- _EXERCISE_: Report the count of lines in the records below that hold the word "boxed", omitting everything but the number.

- _DATA FOR REVIEW_:
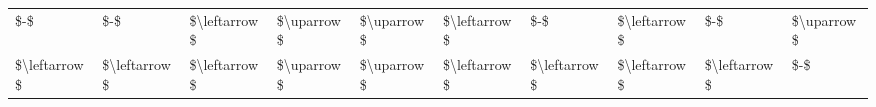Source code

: \begin{tabular}{llllllllll}
         \$-\$ &          \$-\$ & \$\textbackslash leftarrow\$ & \$\textbackslash uparrow\$ & \$\textbackslash uparrow\$ & \$\textbackslash leftarrow\$ &          \$-\$ & \$\textbackslash leftarrow\$ &          \$-\$ &   \$\textbackslash uparrow\$ \\
\$\textbackslash leftarrow\$ & \$\textbackslash leftarrow\$ & \$\textbackslash leftarrow\$ & \$\textbackslash uparrow\$ & \$\textbackslash uparrow\$ & \$\textbackslash leftarrow\$ & \$\textbackslash leftarrow\$ & \$\textbackslash leftarrow\$ & \$\textbackslash leftarrow\$ &          \$-\$ \\
\bottomrule
\end{tabular}
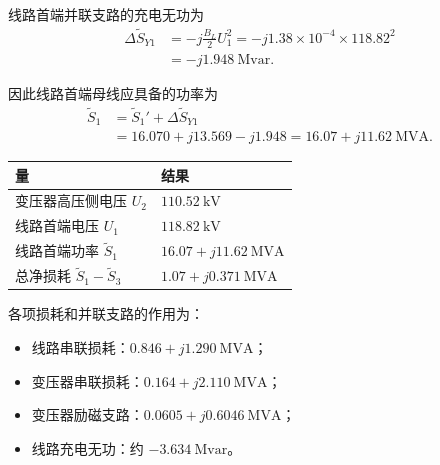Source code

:\begin{enumerate}
\begin{solution}

              线路首端并联支路的充电无功为
              \begin{align*}
                  \Delta \tilde S_{Y1}
                   & =-j\frac{B_L}{2}U_1^2
                  =-j1.38\times10^{-4}\times118.82^2                      \\
                   & =\boxed{-j1.948\ \mathrm{Mvar}}.
              \end{align*}

              因此线路首端母线应具备的功率为
              \begin{align*}
                  \tilde S_1
                   & =\tilde S_1'+\Delta \tilde S_{Y1}                       \\
                   & =16.070+j13.569-j1.948
                  =\boxed{16.07+j11.62\ \mathrm{MVA}}.
              \end{align*}


              \begin{center}
                  \begin{tabular}{ll}
                      \toprule
                      量                                 & 结果                                       \\
                      \midrule
                      变压器高压侧电压 \(U_2\)           & \(110.52\ \mathrm{kV}\)                    \\
                      线路首端电压 \(U_1\)               & \(118.82\ \mathrm{kV}\)                    \\
                      线路首端功率 \(\tilde S_1\)        & \(16.07+j11.62\ \mathrm{MVA}\)             \\
                      总净损耗 \(\tilde S_1-\tilde S_3\)  & \(1.07+j0.371\ \mathrm{MVA}\)              \\
                      \bottomrule
                  \end{tabular}
              \end{center}

              各项损耗和并联支路的作用为：
              \begin{itemize}[leftmargin=1.8em,itemsep=0.1em,topsep=0.2em]
                  \item 线路串联损耗：\(0.846+j1.290\ \mathrm{MVA}\)；
                  \item 变压器串联损耗：\(0.164+j2.110\ \mathrm{MVA}\)；
                  \item 变压器励磁支路：\(0.0605+j0.6046\ \mathrm{MVA}\)；
                  \item 线路充电无功：约 \(-3.634\ \mathrm{Mvar}\)。
              \end{itemize}


\end{solution}
\end{enumerate}
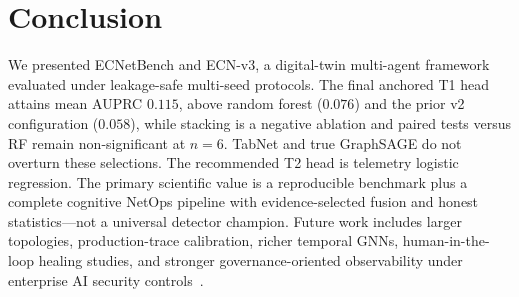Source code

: \section{Conclusion}
\label{sec:conc}

We presented ECNetBench and ECN-v3, a digital-twin multi-agent framework evaluated under leakage-safe multi-seed protocols. The final anchored T1 head attains mean AUPRC $0.115$, above random forest ($0.076$) and the prior v2 configuration ($0.058$), while stacking is a negative ablation and paired tests versus RF remain non-significant at $n{=}6$. TabNet and true GraphSAGE do not overturn these selections. The recommended T2 head is telemetry logistic regression. The primary scientific value is a reproducible benchmark plus a complete cognitive NetOps pipeline with evidence-selected fusion and honest statistics---not a universal detector champion. Future work includes larger topologies, production-trace calibration, richer temporal GNNs, human-in-the-loop healing studies, and stronger governance-oriented observability under enterprise AI security controls~\cite{rah2026semantictracing,rah2026entgenai,rah2026raggovernance,rah2026a2a}.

- _RESULT OF THIS EXERCISE_: 2